Dipl.-Phys. Oda Becker über den tödlichen Inhalt der Jülich-Castoren, unmöglich rechtzeitige Evakuierungen nach einem Unfall oder Anschlag und Gefahren durch Drohnenangriffe.

Bundes- und NRW-Landesregierung wollen 152 Castorbehälter aus Jülich nach Ahaus transportieren – die größte Castorlawine aller Zeiten. Wie gefährlich ist dieser Müll?
Oda Becker: Sehr. Die rund 300.000 tennisballgroßen Brennelemente aus dem AVR in Jülich, die in den Castoren lagern, enthalten noch immer jede Menge hochradioaktive Spaltprodukte, darunter äußerst langlebige Nuklide, also immer noch sehr viel Radioaktivität. Zudem enthalten sie große Mengen an brennbarem Grafit.

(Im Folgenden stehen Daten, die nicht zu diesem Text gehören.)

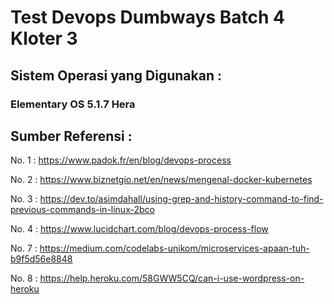 # Test Devops Dumbways Batch 4 Kloter 3

## Sistem Operasi yang Digunakan : 
   ### Elementary OS 5.1.7 Hera

## Sumber Referensi :
   No. 1 : https://www.padok.fr/en/blog/devops-process
   
   No. 2 : https://www.biznetgio.net/en/news/mengenal-docker-kubernetes
   
   No. 3 : https://dev.to/asimdahall/using-grep-and-history-command-to-find-previous-commands-in-linux-2bco
   
   No. 4  : https://www.lucidchart.com/blog/devops-process-flow
   
   No. 7  : https://medium.com/codelabs-unikom/microservices-apaan-tuh-b9f5d56e8848
   
   No. 8  : https://help.heroku.com/58GWW5CQ/can-i-use-wordpress-on-heroku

Die Behälter müssen unter anderem einem 30-minütigen und 800 Grad heißen Feuer oder einem Sturz aus neun Metern Höhe auf harten Untergrund standhalten.
Richtig. Die Jülich-Castoren wurden allerdings nicht real getestet. Es wurden nur die Ergebnisse von Tests anderer Behältertypen rechnerisch auf sie übertragen.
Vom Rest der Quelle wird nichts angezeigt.